Followers

Monday 4 April 2011

Day 62: Good Morning Vietnam (31/03/2011)

As soon as we crossed the border from Cambodia to Vietnam, two things changed. The land was suddenly more cultivated and the people wore the characteristically conical hats made famous by any picture of a farmer tending his paddy field.
The fast boat from Phnom Penh delivered us to Chau Doc in Vietnam in a respectable four hours, one ahead of schedule. The Tonle Bassac River had changed colour suddenly, from brown to blue to green and back again several times as we entered new areas of confluence, as if rinsing some giant paint brush. The delineation between colours was immediate and impossibly precise for a body of water of such dimensions. Five hundred miles long from Lake Tonle Sap to the coastal Mekong delta, 20 metres deep and a thousand metres wide. At some point it became the Mekong but nobody is really agrees where.
Chau Doc has a population of 100,000 people, and life revolves around the water. At the confluence of three river channels, the trade, residences, and culture of the place are dominated by the river even though the majority now live on dry land.
The Vietnamese seem at first to be a more taciturn race than the Khmer. Even as we disembarked from the Hang Chau Express to the Thuan Loi Guest House on the water side and set out to explore, the faces seemed to smile a little less.
We got as far as the evening market, 100 yards from Thuan Loi, and no further.
 It was an assault on the senses; a cacophony of sounds and a kaleidoscope of colours and smells. We picked our way down the narrow paths between stalls stacked high with produce, stepping carefully over the after sales debris and around pools of suspicious fluids flowing from under hanging tarpaulins.
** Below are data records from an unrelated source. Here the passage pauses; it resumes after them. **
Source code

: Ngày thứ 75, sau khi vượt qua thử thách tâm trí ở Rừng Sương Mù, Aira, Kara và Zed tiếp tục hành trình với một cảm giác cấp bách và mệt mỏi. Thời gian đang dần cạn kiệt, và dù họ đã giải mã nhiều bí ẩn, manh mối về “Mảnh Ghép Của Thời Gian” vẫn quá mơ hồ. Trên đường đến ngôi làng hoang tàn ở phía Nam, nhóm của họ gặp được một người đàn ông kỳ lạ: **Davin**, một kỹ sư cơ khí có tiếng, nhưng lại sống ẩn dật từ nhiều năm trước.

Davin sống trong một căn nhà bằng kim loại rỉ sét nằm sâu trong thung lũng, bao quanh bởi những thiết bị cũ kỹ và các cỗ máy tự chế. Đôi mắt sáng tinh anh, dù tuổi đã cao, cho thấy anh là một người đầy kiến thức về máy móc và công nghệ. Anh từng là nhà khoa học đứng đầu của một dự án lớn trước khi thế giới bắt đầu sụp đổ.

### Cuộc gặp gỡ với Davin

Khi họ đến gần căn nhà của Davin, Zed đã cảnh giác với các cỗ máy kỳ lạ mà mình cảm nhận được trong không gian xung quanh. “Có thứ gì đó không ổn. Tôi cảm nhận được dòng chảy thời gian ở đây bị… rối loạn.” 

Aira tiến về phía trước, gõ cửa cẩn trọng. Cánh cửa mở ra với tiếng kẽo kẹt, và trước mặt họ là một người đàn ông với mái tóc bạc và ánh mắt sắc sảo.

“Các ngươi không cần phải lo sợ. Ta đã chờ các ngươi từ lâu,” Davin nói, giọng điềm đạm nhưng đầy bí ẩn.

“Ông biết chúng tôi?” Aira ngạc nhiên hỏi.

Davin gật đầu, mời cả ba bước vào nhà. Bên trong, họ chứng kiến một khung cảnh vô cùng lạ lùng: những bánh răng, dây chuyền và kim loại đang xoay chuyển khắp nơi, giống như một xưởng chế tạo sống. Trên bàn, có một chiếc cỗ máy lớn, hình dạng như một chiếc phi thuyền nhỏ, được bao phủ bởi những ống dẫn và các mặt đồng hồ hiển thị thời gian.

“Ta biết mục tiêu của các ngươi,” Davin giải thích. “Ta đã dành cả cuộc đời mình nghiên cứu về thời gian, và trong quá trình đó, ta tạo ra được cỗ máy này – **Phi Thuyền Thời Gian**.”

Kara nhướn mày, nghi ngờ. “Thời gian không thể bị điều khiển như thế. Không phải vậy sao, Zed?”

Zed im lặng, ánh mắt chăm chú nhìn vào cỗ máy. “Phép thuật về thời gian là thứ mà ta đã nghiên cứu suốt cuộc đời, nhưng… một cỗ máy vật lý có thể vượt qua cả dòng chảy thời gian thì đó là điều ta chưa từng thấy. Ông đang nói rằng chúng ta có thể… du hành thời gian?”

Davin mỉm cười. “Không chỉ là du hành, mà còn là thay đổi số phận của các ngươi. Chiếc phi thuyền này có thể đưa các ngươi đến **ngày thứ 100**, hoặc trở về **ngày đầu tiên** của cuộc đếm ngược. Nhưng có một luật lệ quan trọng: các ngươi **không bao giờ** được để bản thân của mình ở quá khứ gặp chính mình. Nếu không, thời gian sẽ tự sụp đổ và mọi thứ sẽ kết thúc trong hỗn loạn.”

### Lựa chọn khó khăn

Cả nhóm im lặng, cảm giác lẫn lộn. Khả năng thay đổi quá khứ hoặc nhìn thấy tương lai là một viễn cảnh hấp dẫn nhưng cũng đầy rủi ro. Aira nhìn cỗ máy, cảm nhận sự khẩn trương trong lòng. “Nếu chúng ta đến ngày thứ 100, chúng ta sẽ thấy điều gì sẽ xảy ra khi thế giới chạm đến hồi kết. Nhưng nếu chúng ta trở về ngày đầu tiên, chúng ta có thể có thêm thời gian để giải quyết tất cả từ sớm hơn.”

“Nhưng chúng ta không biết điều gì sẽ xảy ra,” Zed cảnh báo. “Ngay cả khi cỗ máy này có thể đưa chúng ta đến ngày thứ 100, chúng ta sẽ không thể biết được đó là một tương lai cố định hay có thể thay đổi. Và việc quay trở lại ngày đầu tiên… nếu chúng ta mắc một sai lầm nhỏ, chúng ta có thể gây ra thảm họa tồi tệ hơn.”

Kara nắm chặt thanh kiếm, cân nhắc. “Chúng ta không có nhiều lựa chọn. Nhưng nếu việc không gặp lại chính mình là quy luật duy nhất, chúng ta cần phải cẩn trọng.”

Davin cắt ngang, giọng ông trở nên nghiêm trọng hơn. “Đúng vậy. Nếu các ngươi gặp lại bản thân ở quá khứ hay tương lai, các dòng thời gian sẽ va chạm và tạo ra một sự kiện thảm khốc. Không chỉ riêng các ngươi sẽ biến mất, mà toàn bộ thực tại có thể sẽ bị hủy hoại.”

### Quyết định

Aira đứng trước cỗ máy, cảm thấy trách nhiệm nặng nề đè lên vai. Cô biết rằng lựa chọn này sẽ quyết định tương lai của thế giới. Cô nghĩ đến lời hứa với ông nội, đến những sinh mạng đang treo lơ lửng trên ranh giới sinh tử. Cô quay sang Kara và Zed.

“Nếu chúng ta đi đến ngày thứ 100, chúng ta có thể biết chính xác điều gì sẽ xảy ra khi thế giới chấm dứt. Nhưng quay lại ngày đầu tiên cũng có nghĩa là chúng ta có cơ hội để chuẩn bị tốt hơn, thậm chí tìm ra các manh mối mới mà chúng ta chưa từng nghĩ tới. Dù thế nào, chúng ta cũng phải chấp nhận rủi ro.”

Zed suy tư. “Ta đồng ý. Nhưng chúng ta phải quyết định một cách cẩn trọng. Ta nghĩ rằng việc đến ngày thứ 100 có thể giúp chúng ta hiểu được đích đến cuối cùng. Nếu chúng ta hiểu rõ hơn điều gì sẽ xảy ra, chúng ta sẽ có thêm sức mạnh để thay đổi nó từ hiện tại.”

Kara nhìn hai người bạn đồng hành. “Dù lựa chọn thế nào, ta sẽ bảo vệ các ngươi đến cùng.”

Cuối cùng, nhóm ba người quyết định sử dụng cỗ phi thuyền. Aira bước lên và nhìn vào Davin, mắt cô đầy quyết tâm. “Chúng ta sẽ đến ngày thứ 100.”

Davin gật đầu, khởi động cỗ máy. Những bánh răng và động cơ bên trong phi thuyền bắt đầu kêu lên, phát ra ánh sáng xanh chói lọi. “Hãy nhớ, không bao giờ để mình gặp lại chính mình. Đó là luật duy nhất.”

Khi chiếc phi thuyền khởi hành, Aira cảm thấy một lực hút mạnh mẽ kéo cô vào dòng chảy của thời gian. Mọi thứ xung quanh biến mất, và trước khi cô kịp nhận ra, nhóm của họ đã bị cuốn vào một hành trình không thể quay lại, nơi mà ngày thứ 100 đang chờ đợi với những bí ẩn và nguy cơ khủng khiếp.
Crying babies and hooting mopeds, barking dogs and crowing cockerels, crackling charcoals and the cries of five hundred stall holders all competed for attention in the half light of the market, protected from the sun and rain by a network of awnings. Jasmine and lilies overflowed from buckets. Mango and guava were piled high in wide, shallow baskets alongside huge lemons and small watermelons. Garlic rubbed shoulders with sweet potato in colourful plastic pots and onions of half a dozen different varieties hung from the stanchions of each stall.
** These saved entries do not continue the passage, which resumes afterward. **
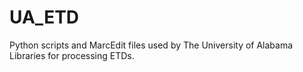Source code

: # UA_ETD
Python scripts and MarcEdit files used by The University of Alabama Libraries for processing ETDs.

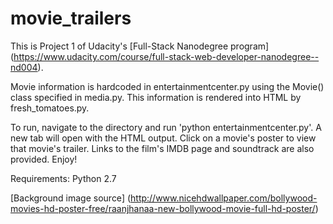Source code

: # movie_trailers

This is Project 1 of Udacity's [Full-Stack Nanodegree program] (https://www.udacity.com/course/full-stack-web-developer-nanodegree--nd004).

Movie information is hardcoded in entertainmentcenter.py using the Movie() class specified in media.py. This information is rendered into HTML by fresh_tomatoes.py.

To run, navigate to the directory and run 'python entertainmentcenter.py'. A new tab will open with the HTML output. Click on a movie's poster to view that movie's trailer. Links to the film's IMDB page and soundtrack are also provided. Enjoy!

Requirements: Python 2.7

[Background image source] (http://www.nicehdwallpaper.com/bollywood-movies-hd-poster-free/raanjhanaa-new-bollywood-movie-full-hd-poster/)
Smoke drifted from the barbeques on every corner, catching the intruding sunbeams like incense during Mass. Dust danced in the shafts of light and dogs lay inert in the shadows, waiting for the cool of evening.
Later, we ate on a floating pontoon projecting dangerously, as we were soon to discover, into the reed-clogged waterway created by the network of floating houses. Hundreds of house boats and wooden freighters fight for space in the crowded river. Small Sampan craft, often rowed by standing women, appear to be in imminent danger of being swamped by the wake of the larger vessels that pass at alarming speeds.
As the light faded, the waterway became invisible, particularly as on board lights on the freighters are in short supply, and rarely used.
As with the roads, the movement of vessels is chaotic but collisions are seemingly rare.